Leave no picture in, and give every entry again exactly.

------ RECORDS PROVIDED

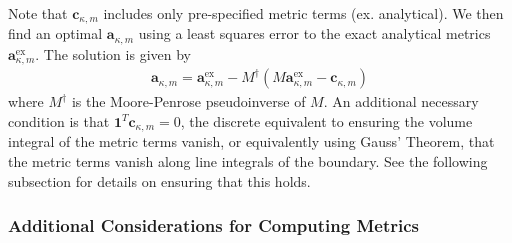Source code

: \documentclass[12pt,a4paper]{article}
\begin{document}
Note that $\bm{c}_{\kappa , m}$ includes only pre-specified metric terms (ex. analytical). We then find an optimal $\bm{a}_{\kappa , m}$ using a least squares error to the exact analytical metrics $\bm{a}_{\kappa , m}^\text{ex}$. The solution is given by
\begin{align*}
\bm{a}_{\kappa , m} = \bm{a}_{\kappa , m}^\text{ex} - M^\dagger \left( M \bm{a}_{\kappa , m}^\text{ex} - \bm{c}_{\kappa , m} \right)
\end{align*}
where $M^\dagger $ is the Moore-Penrose pseudoinverse of $M$. An additional necessary condition is that $\bm{1}^T \bm{c}_{\kappa, m} = 0$, the discrete equivalent to ensuring the volume integral of the metric terms vanish, or equivalently using Gauss' Theorem, that the metric terms vanish along line integrals of the boundary. See the following subsection for details on ensuring that this holds.

\subsubsection{Additional Considerations for Computing Metrics}
\end{document}
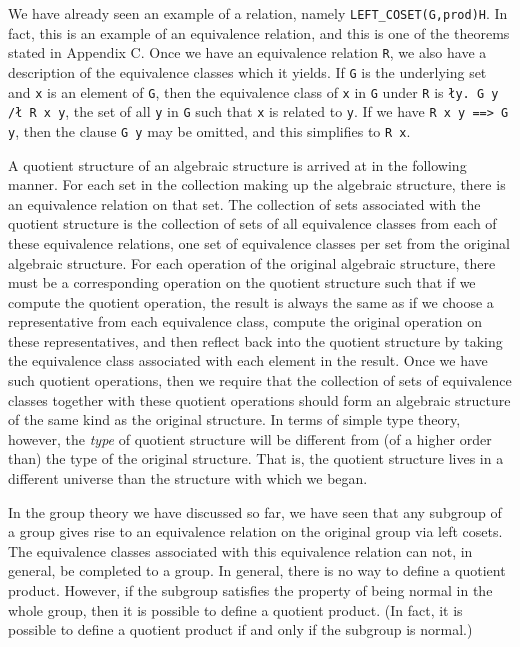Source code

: We have already seen an example of a relation, namely
{\tt LEFT\_COSET(G,prod)H}.  In fact, this is an example of an
equivalence relation, and this is one of the theorems stated in
Appendix C.  Once we have an equivalence relation {\tt R}, we also
have a description of the equivalence classes which it yields.  If
{\tt G} is the underlying set and {\tt x} is an element of {\tt G},
then the equivalence class of {\tt x} in {\tt G} under {\tt R} is
{\tt {\l}y.~G y /{\l} R x y}, the set of all {\tt y} in {\tt G} such that
{\tt x} is related to {\tt y}.  If we have {\tt R x y ==> G y}, then
the clause {\tt G y} may be omitted, and this simplifies to {\tt R x}.

A quotient structure of an algebraic structure is arrived at in the
following manner.  For each set in the collection making up the
algebraic structure, there is an equivalence relation on that set.  The
collection of sets associated with the quotient structure is the
collection of sets of all equivalence classes from each of these
equivalence relations, one set of equivalence classes per set from the
original algebraic structure.  For each operation of the original
algebraic structure, there must be a corresponding operation on the
quotient structure such that if we compute the quotient operation,
the result is always the same as if we choose a representative from
each equivalence class, compute the original operation on these
representatives, and then reflect back into the quotient structure by
taking the equivalence class associated with each element in the
result.  Once we have such quotient operations, then we require that
the collection of sets of equivalence classes together with these
quotient operations should form an algebraic structure of the same
kind as the original structure.  In terms of simple type theory,
however, the {\it type\/} of quotient structure will be different from
(of a higher order than) the type of the original structure.  That is,
the quotient structure lives in a different universe than the
structure with which we began.

In the group theory we have discussed so far, we have seen that any
subgroup of a group gives rise to an equivalence relation on the
original group via left cosets.  The equivalence classes associated
with this equivalence relation can not, in general, be completed to a
group.  In general, there is no way to define a quotient product.
However, if the subgroup satisfies the property of being normal in the
whole group, then it is possible to define a quotient product.  (In
fact, it is possible to define a quotient product if and only if the
subgroup is normal.)

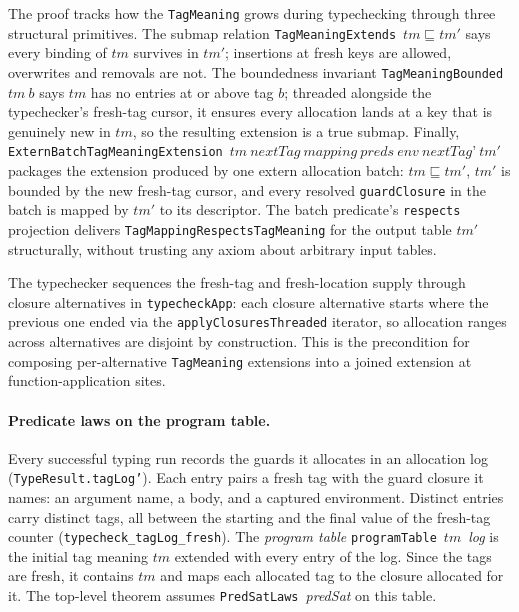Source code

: \documentclass[12pt]{article}
\begin{document}
The proof tracks how the \texttt{TagMeaning} grows during typechecking
through three structural primitives.  The submap relation
\texttt{TagMeaningExtends}~$tm \sqsubseteq tm'$ says every binding of $tm$
survives in $tm'$; insertions at fresh keys are allowed, overwrites and
removals are not.  The boundedness invariant
\texttt{TagMeaningBounded}~$tm~b$ says $tm$ has no entries at or above tag
$b$; threaded alongside the typechecker's fresh-tag cursor, it ensures every
allocation lands at a key that is genuinely new in $tm$, so the resulting
extension is a true submap.  Finally,
\texttt{ExternBatchTagMeaningExtension}~$tm~\textit{nextTag}~\textit{mapping}
~\textit{preds}~\textit{env}~\textit{nextTag'}~tm'$ packages the extension
produced by one extern allocation batch: $tm \sqsubseteq tm'$, $tm'$ is
bounded by the new fresh-tag cursor, and every resolved \texttt{guardClosure}
in the batch is mapped by $tm'$ to its descriptor.  The batch predicate's
\texttt{respects} projection delivers \texttt{TagMappingRespectsTagMeaning}
for the output table $tm'$ structurally, without trusting any axiom about
arbitrary input tables.

The typechecker sequences the fresh-tag and fresh-location supply through
closure alternatives in \texttt{typecheckApp}: each closure alternative starts
where the previous one ended via the \texttt{applyClosuresThreaded} iterator, so
allocation ranges across alternatives are disjoint by construction.  This is
the precondition for composing per-alternative \texttt{TagMeaning} extensions
into a joined extension at function-application sites.

\paragraph{Predicate laws on the program table.}
Every successful typing run records the guards it allocates in an allocation
log (\texttt{TypeResult.tagLog'}).  Each entry pairs a fresh tag with the guard
closure it names: an argument name, a body, and a captured environment.
Distinct entries carry distinct tags, all between the starting and the final
value of the fresh-tag counter (\texttt{typecheck\_tagLog\_fresh}).  The
\emph{program table} \texttt{programTable}~$tm$~\textit{log} is the initial tag
meaning $tm$ extended with every entry of the log.  Since the tags are fresh,
it contains $tm$ and maps each allocated tag to the closure allocated for it.
The top-level theorem assumes \texttt{PredSatLaws}~\textit{predSat} on this
table.
\end{document}
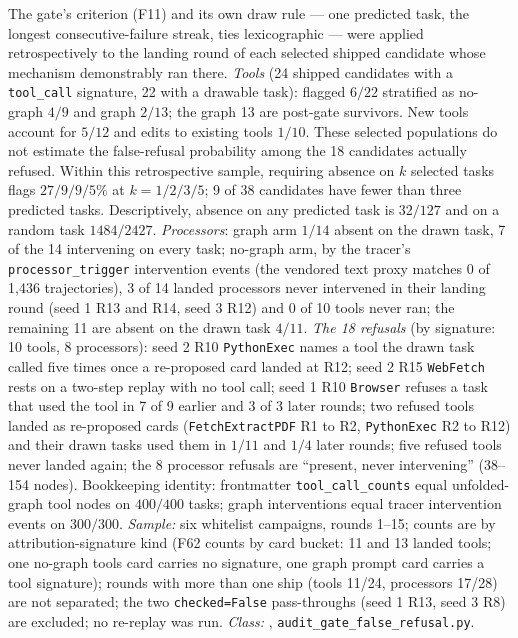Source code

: \begin{description}[leftmargin=0pt,labelindent=0pt,labelsep=0pt,style=nextline,font=\normalfont,itemsep=6pt]
\item[\textbf{F71}\quad Sixth-gate criterion stress test on selected shipped candidates.]
The gate's criterion (F11) and its own draw rule --- one predicted task,
the longest consecutive-failure streak, ties lexicographic --- were applied
retrospectively to the landing round of each selected shipped candidate whose
mechanism demonstrably ran there. \emph{Tools} (24 shipped candidates with a
\texttt{tool\_call} signature, 22 with a drawable task): flagged $6/22$
stratified as no-graph $4/9$ and graph $2/13$; the
graph 13 are post-gate survivors. New tools account for $5/12$ and edits to
existing tools $1/10$. These selected populations do not estimate the
false-refusal probability among the 18 candidates actually refused. Within
this retrospective sample, requiring absence on $k$ selected tasks flags
$27/9/9/5\%$ at $k=1/2/3/5$; 9 of 38 candidates have fewer than three
predicted tasks. Descriptively, absence on any predicted task is $32/127$ and
on a random task $1484/2427$. \emph{Processors}:
graph arm $1/14$ absent on the drawn task, 7 of the 14 intervening on every
task; no-graph arm, by the tracer's \texttt{processor\_trigger} intervention
events (the vendored text proxy matches 0 of 1,436 trajectories), 3 of 14
landed processors never intervened in their landing round (seed 1 R13 and
R14, seed 3 R12) and 0 of 10 tools never ran; the remaining 11 are absent
on the drawn task $4/11$. \emph{The 18 refusals} (by signature: 10 tools,
8 processors): seed 2 R10 \texttt{PythonExec} names a tool the drawn task
called five times once a re-proposed card landed at R12; seed 2 R15
\texttt{WebFetch} rests on a two-step replay with no tool call; seed 1 R10
\texttt{Browser} refuses a task that used the tool in 7 of 9 earlier and 3
of 3 later rounds; two refused tools landed as re-proposed cards
(\texttt{FetchExtractPDF} R1 to R2, \texttt{PythonExec} R2 to R12) and
their drawn tasks used them in $1/11$ and $1/4$ later rounds; five refused
tools never landed again; the 8 processor refusals are ``present, never
intervening'' (38--154 nodes). Bookkeeping identity: frontmatter
\texttt{tool\_call\_counts} equal unfolded-graph tool nodes on $400/400$
tasks; graph interventions equal tracer intervention events on $300/300$.
\emph{Sample:} six whitelist campaigns, rounds 1--15; counts are by
attribution-signature kind (F62 counts by card bucket: 11 and 13 landed
tools; one no-graph tools card carries no signature, one graph prompt card
carries a tool signature); rounds with more than one ship (tools 11/24,
processors 17/28) are not separated; the two \texttt{checked=False}
pass-throughs (seed 1 R13, seed 3 R8) are excluded; no re-replay was run.
\emph{Class:} , \texttt{audit\_gate\_false\_refusal.py}.

\end{description}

------------

◆ EXERCISE SOLUTION
Source code

: \documentclass[12pt,a4paper]{article}
\begin{document}
Note that $\bm{c}_{\kappa , m}$ includes only pre-specified metric terms (ex. analytical). We then find an optimal $\bm{a}_{\kappa , m}$ using a least squares error to the exact analytical metrics $\bm{a}_{\kappa , m}^\text{ex}$. The solution is given by
\begin{align*}
\bm{a}_{\kappa , m} = \bm{a}_{\kappa , m}^\text{ex} - M^\dagger \left( M \bm{a}_{\kappa , m}^\text{ex} - \bm{c}_{\kappa , m} \right)
\end{align*}
where $M^\dagger $ is the Moore-Penrose pseudoinverse of $M$. An additional necessary condition is that $\bm{1}^T \bm{c}_{\kappa, m} = 0$, the discrete equivalent to ensuring the volume integral of the metric terms vanish, or equivalently using Gauss' Theorem, that the metric terms vanish along line integrals of the boundary. See the following subsection for details on ensuring that this holds.

\subsubsection{Additional Considerations for Computing Metrics}
\end{document}
Source code

: We have already seen an example of a relation, namely
{\tt LEFT\_COSET(G,prod)H}.  In fact, this is an example of an
equivalence relation, and this is one of the theorems stated in
Appendix C.  Once we have an equivalence relation {\tt R}, we also
have a description of the equivalence classes which it yields.  If
{\tt G} is the underlying set and {\tt x} is an element of {\tt G},
then the equivalence class of {\tt x} in {\tt G} under {\tt R} is
{\tt {\l}y.~G y /{\l} R x y}, the set of all {\tt y} in {\tt G} such that
{\tt x} is related to {\tt y}.  If we have {\tt R x y ==> G y}, then
the clause {\tt G y} may be omitted, and this simplifies to {\tt R x}.

A quotient structure of an algebraic structure is arrived at in the
following manner.  For each set in the collection making up the
algebraic structure, there is an equivalence relation on that set.  The
collection of sets associated with the quotient structure is the
collection of sets of all equivalence classes from each of these
equivalence relations, one set of equivalence classes per set from the
original algebraic structure.  For each operation of the original
algebraic structure, there must be a corresponding operation on the
quotient structure such that if we compute the quotient operation,
the result is always the same as if we choose a representative from
each equivalence class, compute the original operation on these
representatives, and then reflect back into the quotient structure by
taking the equivalence class associated with each element in the
result.  Once we have such quotient operations, then we require that
the collection of sets of equivalence classes together with these
quotient operations should form an algebraic structure of the same
kind as the original structure.  In terms of simple type theory,
however, the {\it type\/} of quotient structure will be different from
(of a higher order than) the type of the original structure.  That is,
the quotient structure lives in a different universe than the
structure with which we began.

In the group theory we have discussed so far, we have seen that any
subgroup of a group gives rise to an equivalence relation on the
original group via left cosets.  The equivalence classes associated
with this equivalence relation can not, in general, be completed to a
group.  In general, there is no way to define a quotient product.
However, if the subgroup satisfies the property of being normal in the
whole group, then it is possible to define a quotient product.  (In
fact, it is possible to define a quotient product if and only if the
subgroup is normal.)

Source code

: \documentclass[12pt]{article}
\begin{document}
The proof tracks how the \texttt{TagMeaning} grows during typechecking
through three structural primitives.  The submap relation
\texttt{TagMeaningExtends}~$tm \sqsubseteq tm'$ says every binding of $tm$
survives in $tm'$; insertions at fresh keys are allowed, overwrites and
removals are not.  The boundedness invariant
\texttt{TagMeaningBounded}~$tm~b$ says $tm$ has no entries at or above tag
$b$; threaded alongside the typechecker's fresh-tag cursor, it ensures every
allocation lands at a key that is genuinely new in $tm$, so the resulting
extension is a true submap.  Finally,
\texttt{ExternBatchTagMeaningExtension}~$tm~\textit{nextTag}~\textit{mapping}
~\textit{preds}~\textit{env}~\textit{nextTag'}~tm'$ packages the extension
produced by one extern allocation batch: $tm \sqsubseteq tm'$, $tm'$ is
bounded by the new fresh-tag cursor, and every resolved \texttt{guardClosure}
in the batch is mapped by $tm'$ to its descriptor.  The batch predicate's
\texttt{respects} projection delivers \texttt{TagMappingRespectsTagMeaning}
for the output table $tm'$ structurally, without trusting any axiom about
arbitrary input tables.

The typechecker sequences the fresh-tag and fresh-location supply through
closure alternatives in \texttt{typecheckApp}: each closure alternative starts
where the previous one ended via the \texttt{applyClosuresThreaded} iterator, so
allocation ranges across alternatives are disjoint by construction.  This is
the precondition for composing per-alternative \texttt{TagMeaning} extensions
into a joined extension at function-application sites.

\paragraph{Predicate laws on the program table.}
Every successful typing run records the guards it allocates in an allocation
log (\texttt{TypeResult.tagLog'}).  Each entry pairs a fresh tag with the guard
closure it names: an argument name, a body, and a captured environment.
Distinct entries carry distinct tags, all between the starting and the final
value of the fresh-tag counter (\texttt{typecheck\_tagLog\_fresh}).  The
\emph{program table} \texttt{programTable}~$tm$~\textit{log} is the initial tag
meaning $tm$ extended with every entry of the log.  Since the tags are fresh,
it contains $tm$ and maps each allocated tag to the closure allocated for it.
The top-level theorem assumes \texttt{PredSatLaws}~\textit{predSat} on this
table.
\end{document}
Source code

: \begin{description}[leftmargin=0pt,labelindent=0pt,labelsep=0pt,style=nextline,font=\normalfont,itemsep=6pt]
\item[\textbf{F71}\quad Sixth-gate criterion stress test on selected shipped candidates.]
The gate's criterion (F11) and its own draw rule --- one predicted task,
the longest consecutive-failure streak, ties lexicographic --- were applied
retrospectively to the landing round of each selected shipped candidate whose
mechanism demonstrably ran there. \emph{Tools} (24 shipped candidates with a
\texttt{tool\_call} signature, 22 with a drawable task): flagged $6/22$
stratified as no-graph $4/9$ and graph $2/13$; the
graph 13 are post-gate survivors. New tools account for $5/12$ and edits to
existing tools $1/10$. These selected populations do not estimate the
false-refusal probability among the 18 candidates actually refused. Within
this retrospective sample, requiring absence on $k$ selected tasks flags
$27/9/9/5\%$ at $k=1/2/3/5$; 9 of 38 candidates have fewer than three
predicted tasks. Descriptively, absence on any predicted task is $32/127$ and
on a random task $1484/2427$. \emph{Processors}:
graph arm $1/14$ absent on the drawn task, 7 of the 14 intervening on every
task; no-graph arm, by the tracer's \texttt{processor\_trigger} intervention
events (the vendored text proxy matches 0 of 1,436 trajectories), 3 of 14
landed processors never intervened in their landing round (seed 1 R13 and
R14, seed 3 R12) and 0 of 10 tools never ran; the remaining 11 are absent
on the drawn task $4/11$. \emph{The 18 refusals} (by signature: 10 tools,
8 processors): seed 2 R10 \texttt{PythonExec} names a tool the drawn task
called five times once a re-proposed card landed at R12; seed 2 R15
\texttt{WebFetch} rests on a two-step replay with no tool call; seed 1 R10
\texttt{Browser} refuses a task that used the tool in 7 of 9 earlier and 3
of 3 later rounds; two refused tools landed as re-proposed cards
(\texttt{FetchExtractPDF} R1 to R2, \texttt{PythonExec} R2 to R12) and
their drawn tasks used them in $1/11$ and $1/4$ later rounds; five refused
tools never landed again; the 8 processor refusals are ``present, never
intervening'' (38--154 nodes). Bookkeeping identity: frontmatter
\texttt{tool\_call\_counts} equal unfolded-graph tool nodes on $400/400$
tasks; graph interventions equal tracer intervention events on $300/300$.
\emph{Sample:} six whitelist campaigns, rounds 1--15; counts are by
attribution-signature kind (F62 counts by card bucket: 11 and 13 landed
tools; one no-graph tools card carries no signature, one graph prompt card
carries a tool signature); rounds with more than one ship (tools 11/24,
processors 17/28) are not separated; the two \texttt{checked=False}
pass-throughs (seed 1 R13, seed 3 R8) are excluded; no re-replay was run.
\emph{Class:} , \texttt{audit\_gate\_false\_refusal.py}.

\end{description}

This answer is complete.